She has now been dragged through court three separate times. Acquitted twice, yet prosecutors appealed again. The state has spent years and untold resources trying to prove that quoting scripture and holding traditional views amounts to “hate speech.”
If this can happen to a soft-spoken parliamentarian in a liberal democracy, what chance do the rest of us have when the rules get even tighter?
How One Law Can Rule the Whole Internet
The mechanism is brutally simple. Large platforms—think any site or app with tens of millions of users—must obey the strictest interpretation of “illegal content” that exists anywhere in the covered territory. Fail to do so quickly enough, and the fines start at billions of dollars.
Companies hate uncertainty more than almost anything else. Faced with existential financial threats, their rational response is to over-censor. Why risk a fine when you can just take the post down and move on?
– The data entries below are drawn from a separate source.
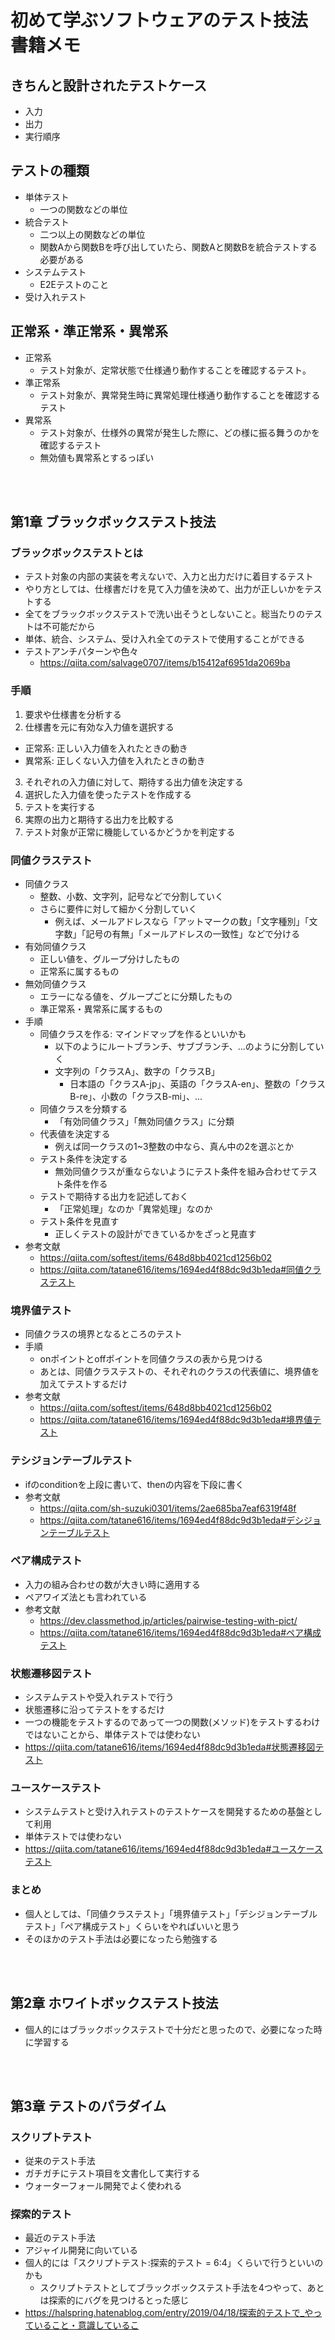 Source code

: # 初めて学ぶソフトウェアのテスト技法 書籍メモ

## きちんと設計されたテストケース
- 入力
- 出力
- 実行順序
## テストの種類
- 単体テスト
  - 一つの関数などの単位
- 統合テスト
  - 二つ以上の関数などの単位
  - 関数Aから関数Bを呼び出していたら、関数Aと関数Bを統合テストする必要がある
- システムテスト
  - E2Eテストのこと
- 受け入れテスト
## 正常系・準正常系・異常系
- 正常系
  - テスト対象が、定常状態で仕様通り動作することを確認するテスト。
- 準正常系
  - テスト対象が、異常発生時に異常処理仕様通り動作することを確認するテスト
- 異常系
  - テスト対象が、仕様外の異常が発生した際に、どの様に振る舞うのかを確認するテスト
  - 無効値も異常系とするっぽい

<br></br>

## 第1章 ブラックボックステスト技法
### ブラックボックステストとは
- テスト対象の内部の実装を考えないで、入力と出力だけに着目するテスト
- やり方としては、仕様書だけを見て入力値を決めて、出力が正しいかをテストする
- 全てをブラックボックステストで洗い出そうとしないこと。総当たりのテストは不可能だから
- 単体、統合、システム、受け入れ全てのテストで使用することができる
- テストアンチパターンや色々
  - https://qiita.com/salvage0707/items/b15412af6951da2069ba
### 手順
1. 要求や仕様書を分析する
2. 仕様書を元に有効な入力値を選択する
  - 正常系: 正しい入力値を入れたときの動き
  - 異常系: 正しくない入力値を入れたときの動き
3. それぞれの入力値に対して、期待する出力値を決定する
4. 選択した入力値を使ったテストを作成する
5. テストを実行する
6. 実際の出力と期待する出力を比較する
7. テスト対象が正常に機能しているかどうかを判定する
### 同値クラステスト
- 同値クラス
  - 整数、小数、文字列，記号などで分割していく
  - さらに要件に対して細かく分割していく
    - 例えば、メールアドレスなら「アットマークの数」「文字種別」「文字数」「記号の有無」「メールアドレスの一致性」などで分ける
- 有効同値クラス
  - 正しい値を、グループ分けしたもの
  - 正常系に属するもの
- 無効同値クラス
  - エラーになる値を、グループごとに分類したもの
  - 準正常系・異常系に属するもの
- 手順
  - 同値クラスを作る: マインドマップを作るといいかも
    - 以下のようにルートブランチ、サブブランチ、...のように分割していく
    - 文字列の「クラスA」、数字の「クラスB」
      - 日本語の「クラスA-jp」、英語の「クラスA-en」、整数の「クラスB-re」、小数の「クラスB-mi」、...
  - 同値クラスを分類する
    - 「有効同値クラス」「無効同値クラス」に分類
  - 代表値を決定する
    - 例えば同一クラスの1~3整数の中なら、真ん中の2を選ぶとか
  - テスト条件を決定する
    - 無効同値クラスが重ならないようにテスト条件を組み合わせてテスト条件を作る
  - テストで期待する出力を記述しておく
    - 「正常処理」なのか「異常処理」なのか
  - テスト条件を見直す
    - 正しくテストの設計ができているかをざっと見直す
- 参考文献
  - https://qiita.com/softest/items/648d8bb4021cd1256b02
  - https://qiita.com/tatane616/items/1694ed4f88dc9d3b1eda#同値クラステスト
### 境界値テスト
- 同値クラスの境界となるところのテスト
- 手順
  - onポイントとoffポイントを同値クラスの表から見つける
  - あとは、同値クラステストの、それぞれのクラスの代表値に、境界値を加えてテストするだけ
- 参考文献
  - https://qiita.com/softest/items/648d8bb4021cd1256b02
  - https://qiita.com/tatane616/items/1694ed4f88dc9d3b1eda#境界値テスト
### テシジョンテーブルテスト
- ifのconditionを上段に書いて、thenの内容を下段に書く
- 参考文献
  - https://qiita.com/sh-suzuki0301/items/2ae685ba7eaf6319f48f
  - https://qiita.com/tatane616/items/1694ed4f88dc9d3b1eda#デシジョンテーブルテスト
### ペア構成テスト
- 入力の組み合わせの数が大きい時に適用する
- ペアワイズ法とも言われている
- 参考文献
  - https://dev.classmethod.jp/articles/pairwise-testing-with-pict/
  - https://qiita.com/tatane616/items/1694ed4f88dc9d3b1eda#ペア構成テスト
### 状態遷移図テスト
- システムテストや受入れテストで行う
- 状態遷移に沿ってテストをするだけ
- 一つの機能をテストするのであって一つの関数(メソッド)をテストするわけではないことから、単体テストでは使わない
- https://qiita.com/tatane616/items/1694ed4f88dc9d3b1eda#状態遷移図テスト
### ユースケーステスト
- システムテストと受け入れテストのテストケースを開発するための基盤として利用
- 単体テストでは使わない
- https://qiita.com/tatane616/items/1694ed4f88dc9d3b1eda#ユースケーステスト
### まとめ
- 個人としては、「同値クラステスト」「境界値テスト」「デシジョンテーブルテスト」「ペア構成テスト」くらいをやればいいと思う
- そのほかのテスト手法は必要になったら勉強する

<br></br>

## 第2章 ホワイトボックステスト技法
- 個人的にはブラックボックステストで十分だと思ったので、必要になった時に学習する

<br></br>

## 第3章 テストのパラダイム
### スクリプトテスト
- 従来のテスト手法
- ガチガチにテスト項目を文書化して実行する
- ウォーターフォール開発でよく使われる
### 探索的テスト
- 最近のテスト手法
- アジャイル開発に向いている
- 個人的には「スクリプトテスト:探索的テスト = 6:4」くらいで行うといいのかも
  - スクリプトテストとしてブラックボックステスト手法を4つやって、あとは探索的にバグを見つけるとった感じ
- https://halspring.hatenablog.com/entry/2019/04/18/探索的テストで_やっていること・意識しているこ
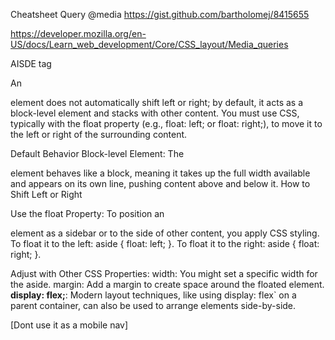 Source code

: 

Cheatsheet Query @media 
https://gist.github.com/bartholomej/8415655

https://developer.mozilla.org/en-US/docs/Learn_web_development/Core/CSS_layout/Media_queries

AISDE  tag


An <aside> element does not automatically shift left or right; by default, it acts as a block-level element and stacks with other content. You must use CSS, typically with the float property
(e.g., float: left; or float: right;), to move it to the left or right of the surrounding content. 

Default Behavior
Block-level Element:
The <aside> element behaves like a block, meaning it takes up the full width available and appears on its own line, pushing content above and below it. 
How to Shift Left or Right

Use the float Property: To position an <aside> element as a sidebar or to the side of other content, you apply CSS styling.
To float it to the left: aside { float: left; }.
To float it to the right: aside { float: right; }.

Adjust with Other CSS Properties:
width: You might set a specific width for the aside.
margin: Add a margin to create space around the floated element.
**display: flex;**: Modern layout techniques, like using display: flex` on a parent container, can also be used to arrange elements side-by-side. 


[Dont use it as a mobile nav]
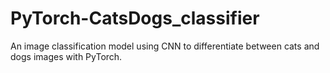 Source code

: # PyTorch-CatsDogs_classifier
An image classification model using CNN to differentiate between cats and dogs images with PyTorch.
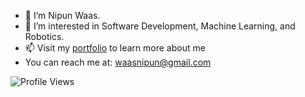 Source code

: - 👋 I’m Nipun Waas.
- 👀 I’m interested in Software Development, Machine Learning, and Robotics.
- 📫 Visit my <a href="https://waasnipun.github.io/">portfolio</a> to learn more about me
- You can reach me at: waasnipun@gmail.com


![Profile Views](https://komarev.com/ghpvc/?username=waasnipun&color=brightgreen)

<!-- <div align="center" width="50">
  <a href="https://github.com/waasnipun">
    <img alt="Profile" align="center" src="https://github-readme-stats.vercel.app/api?username=waasnipun&count_private=true&show_icons=true&custom_title=My%20Github%20Statistics&include_all_commits=true" />
  </a>
  <br></br>
  <p><img align="center" src="https://github-readme-streak-stats.herokuapp.com/?user=waasnipun" alt="waasnipun"/></p> 

  [![Top Langs](https://github-readme-stats.vercel.app/api/top-langs/?username=waasnipun&layout=compact)](https://github.com/waasnipun)

</div>
 -->
<!-- ## Technologies & Tools

![](https://img.shields.io/badge/Code-Python-informational?style=flat&logo=python&logoColor=white&color=2bbc8a)
![](https://img.shields.io/badge/Code-Java-informational?style=flat&logo=java&logoColor=white&color=2bbc8a)
![](https://img.shields.io/badge/Code-Cpp-informational?style=flat&logo=c&logoColor=white&color=2bbc8a)
![](https://img.shields.io/badge/Framework-Flutter-informational?style=flat&logo=flutter&logoColor=white&color=2bbc8a)
![](https://img.shields.io/badge/Framework-Firebase-informational?style=flat&logo=firebase&logoColor=white&color=2bbc8a)
![](https://img.shields.io/badge/Cloud-AWS-informational?style=flat&logo=amazon-aws&logoColor=white&color=2bbc8a)
![](https://img.shields.io/badge/DevOps-Docker-informational?style=flat&logo=docker&logoColor=white&color=2bbc8a)
![](https://img.shields.io/badge/Version-GitHub-informational?style=flat&logo=github&logoColor=white&color=2bbc8a)
![](https://img.shields.io/badge/Editor-VSCode-informational?style=flat&logo=visual-studio-code&logoColor=white&color=2bbc8a)
![](https://img.shields.io/badge/Editor-Vim-informational?style=flat&logo=vim&logoColor=white&color=2bbc8a)

[twitter]: https://twitter.com/nipun_waas
[linkedin]: https://linkedin.com/in/nipun-waas -->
And since most platforms use one global content-moderation policy rather than dozens of local ones, the most restrictive standard tends to spread everywhere. A rule designed for one context becomes the ceiling for human expression worldwide.
“If those platforms deem something ‘illegal’ under regional rules, that content may be banned everywhere—even in countries with strong free speech protections.”
This isn’t speculation. American diplomats have warned publicly that the new framework threatens protected speech inside the United States. Lawmakers on both sides of the aisle have started ringing alarm bells. Even some European politicians admit privately that the law’s reach was never meant to be this sweeping—but now that it exists, few want to be the one to dial it back.
The Financial Hammer That Guarantees Compliance
Let’s talk numbers, because nothing focuses corporate minds like the prospect of losing six percent of global revenue. For the largest companies that’s tens of billions of dollars—enough to wipe out years of profit in a single penalty.
- A single misstep can trigger investigations that last years
- Regulators can demand internal documents, algorithms, everything
- Appealing fines is expensive and slow
- Stock prices crater on headlines alone
When the downside is that catastrophic, the safest business decision is to err on the side of removal. Platforms aren’t stupid. They’ll build systems that automatically suppress anything that might draw official attention, long before any human ever reviews it.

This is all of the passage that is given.